Dumoulin produced a composed performance on the steep slopes of the Ermita de Alba, giving away less than 30 seconds to general classification rivals Joaquim Rodriguez (Katusha), Fabio Aru (Astana) and Rafal Majka (Tinkoff-Saxo).
Currently sitting fourth on GC with a deficit of 1 min 51 secs to red jersey wearer Rodriguez, Dumoulin is expected to overhaul all those ahead of him during the 38.7km time trial on Stage 17 after tomorrow's rest day.
Dumoulin sounded quietly confident after Stage 16.
"That was much better than expected. I didn't feel so good on the first-category climb, but I was never really in trouble." he said after the stage.
"I thought, 'ah we'll give it a go on the last climb'. I had really good legs, to lose 28 seconds is really really good. Today I thought 'OK, I’m just going to go and when I blow up I blow up', but I didn't."
His attention now turns to Wednesday's race against the clock. The time trial's profile could not be better for him, with barely any climbing of note. Giant-Alpecin directeur sporitif Addy Engels is confident that Dumoulin will take the race lead.
That kind of margin would see Dumoulin gain around two and a half minutes on his rivals, putting him around 40 seconds in the lead.

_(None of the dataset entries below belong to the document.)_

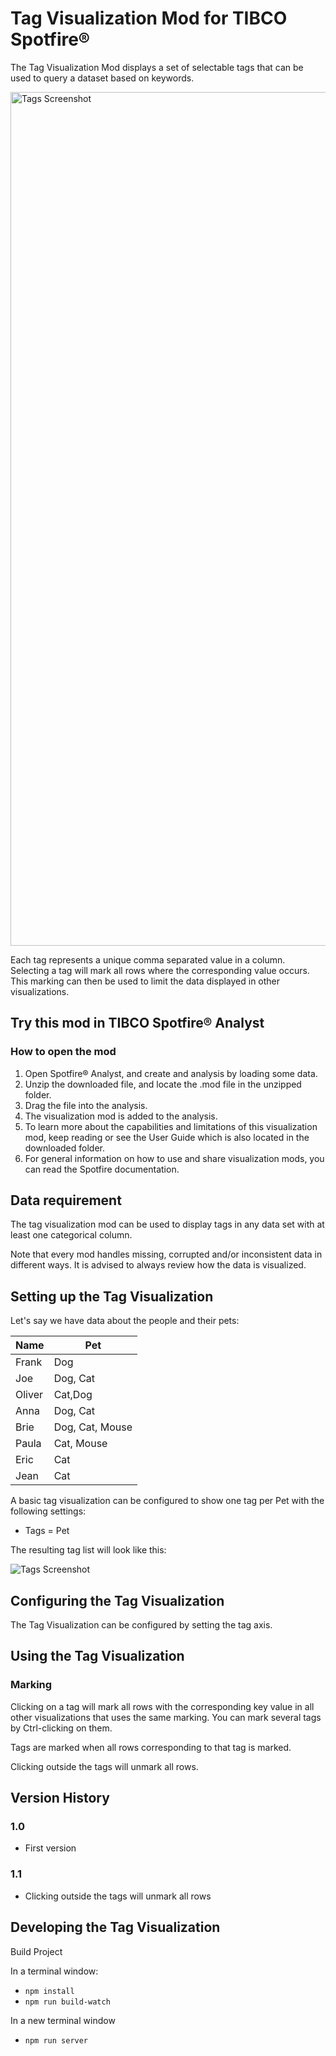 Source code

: # Tag Visualization Mod for TIBCO Spotfire®

The Tag Visualization Mod displays a set of selectable tags that can be used to query a dataset based on keywords.

<img width="1366" alt="Tags Screenshot" src="screenshots/Continents.png">

Each tag represents a unique comma separated value in a column. Selecting a tag will mark all rows where the corresponding value occurs. This marking can then be used to limit the data displayed in other visualizations.

## Try this mod in TIBCO Spotfire® Analyst

### How to open the mod

1. Open Spotfire® Analyst, and create and analysis by loading some data.
2. Unzip the downloaded file, and locate the .mod file in the unzipped folder.
3. Drag the file into the analysis.
4. The visualization mod is added to the analysis.
5. To learn more about the capabilities and limitations of this visualization mod, keep reading or see the User Guide which is also located in the downloaded folder.
6. For general information on how to use and share visualization mods, you can read the Spotfire documentation.

## Data requirement

The tag visualization mod can be used to display tags in any data set with at least one categorical column.

Note that every mod handles missing, corrupted and/or inconsistent data in different ways. It is advised to always review how the data is visualized.

## Setting up the Tag Visualization

Let's say we have data about the people and their pets:

| Name   | Pet             |
| ------ | --------------- |
| Frank  | Dog             |
| Joe    | Dog, Cat        |
| Oliver | Cat,Dog         |
| Anna   | Dog, Cat        |
| Brie   | Dog, Cat, Mouse |
| Paula  | Cat, Mouse      |
| Eric   | Cat             |
| Jean   | Cat             |

A basic tag visualization can be configured to show one tag per Pet with the following settings:

-   Tags = Pet

The resulting tag list will look like this:

<img alt="Tags Screenshot" src="screenshots/Pets.png">

## Configuring the Tag Visualization

The Tag Visualization can be configured by setting the tag axis.

## Using the Tag Visualization

### Marking

Clicking on a tag will mark all rows with the corresponding key value in all other visualizations that uses the same marking. You can mark several tags by Ctrl-clicking on them.

Tags are marked when all rows corresponding to that tag is marked.

Clicking outside the tags will unmark all rows. 

## Version History

### 1.0

-   First version

### 1.1

- Clicking outside the tags will unmark all rows

## Developing the Tag Visualization

Build Project

In a terminal window:

-   `npm install`
-   `npm run build-watch`

In a new terminal window

-   `npm run server`
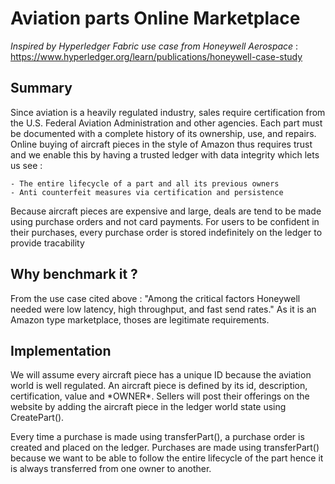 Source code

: # Aviation parts Online Marketplace

*Inspired by Hyperledger Fabric use case from Honeywell Aerospace* : https://www.hyperledger.org/learn/publications/honeywell-case-study

## Summary
<p>Since aviation is a heavily regulated industry, 
sales require certification from the U.S. Federal Aviation Administration 
and other agencies. Each part must be documented with a complete history
of its ownership, use, and repairs. 
Online buying of aircraft pieces in the style of Amazon
thus requires trust and we enable this 
 by having a trusted ledger with data integrity which lets us see :
	
   	- The entire lifecycle of a part and all its previous owners
   	- Anti counterfeit measures via certification and persistence
 </p>
 
 <p>Because aircraft pieces are expensive and large, deals are tend to be made 
 using purchase orders and not card payments. For users to be confident in their
 purchases, every purchase order is stored indefinitely on the ledger to
 provide tracability</p>
 
 
 ## Why benchmark it ?
 
<p> From the use case cited above :
  "Among the critical factors Honeywell needed were 
  low latency, high throughput, and fast send rates." As it is an Amazon type
  marketplace, thoses are legitimate requirements. 
  </p>
 
 ## Implementation
 
 <p>We will assume every aircraft piece has a unique ID because the aviation world is 
 well regulated. An aircraft piece is defined by its id, description, 
 certification, value and *OWNER*. Sellers will post their offerings on the website 
 by adding the aircraft piece in the ledger world state using CreatePart().</p>
 
<p>
Every time a purchase is made using transferPart(), a purchase order is created and
placed on the ledger. Purchases are made using transferPart() because we want to
be able to follow the entire lifecycle of the part hence it is always transferred
from one owner to another.
</p>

While that's a sizeable margin, it's not unassailable - and it means this race is likely to go all the way to Madrid - a fact Dumoulin is clearly aware of.
"That [overall win] will be very difficult. There will become hard stages coming up in the next week, but it's looking good now.
"Everything depends on the time trial, but even if my time trial is really good, there will be three hard days to go.”